§ **Task goal**: Would you return each record that follows word for word, without its pictures?

§ **Input data**:
▶
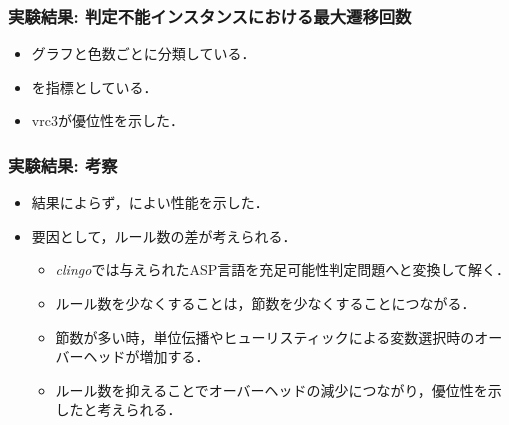 \begin{frame}\frametitle{実験結果: 判定不能インスタンスにおける最大遷移回数}
  
  \begin{table}[t]
    \centering
    
  \end{table}

  \begin{itemize}
    \item グラフと色数ごとに分類している．
    \item {}を指標としている．
    \item vrc3が優位性を示した．
  \end{itemize}

\end{frame}


\begin{frame}\frametitle{実験結果: 考察}

  \begin{itemize}
    \item 結果によらず，によい性能を示した．
    \item 要因として，\alert{ルール数の差}が考えられる．
    \begin{itemize}
      \item \textit{clingo}では与えられたASP言語を充足可能性判定問題へと変換して解く．
      \item ルール数を少なくすることは，節数を少なくすることにつながる．
      \item 節数が多い時，単位伝播やヒューリスティックによる変数選択時のオーバーヘッドが増加する．
      \item ルール数を抑えることでオーバーヘッドの減少につながり，優位性を示したと考えられる．
    \end{itemize}
  \end{itemize}
  
\end{frame}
◀
§ **Answer to this task**:
 \begin{frame}\frametitle{実験結果: 判定不能インスタンスにおける最大遷移回数}
  
  \begin{table}[t]
    \centering
    
  \end{table}

  \begin{itemize}
    \item グラフと色数ごとに分類している．
    \item {}を指標としている．
    \item vrc3が優位性を示した．
  \end{itemize}

\end{frame}


\begin{frame}\frametitle{実験結果: 考察}

  \begin{itemize}
    \item 結果によらず，によい性能を示した．
    \item 要因として，\alert{ルール数の差}が考えられる．
    \begin{itemize}
      \item \textit{clingo}では与えられたASP言語を充足可能性判定問題へと変換して解く．
      \item ルール数を少なくすることは，節数を少なくすることにつながる．
      \item 節数が多い時，単位伝播やヒューリスティックによる変数選択時のオーバーヘッドが増加する．
      \item ルール数を抑えることでオーバーヘッドの減少につながり，優位性を示したと考えられる．
    \end{itemize}
  \end{itemize}
  
\end{frame}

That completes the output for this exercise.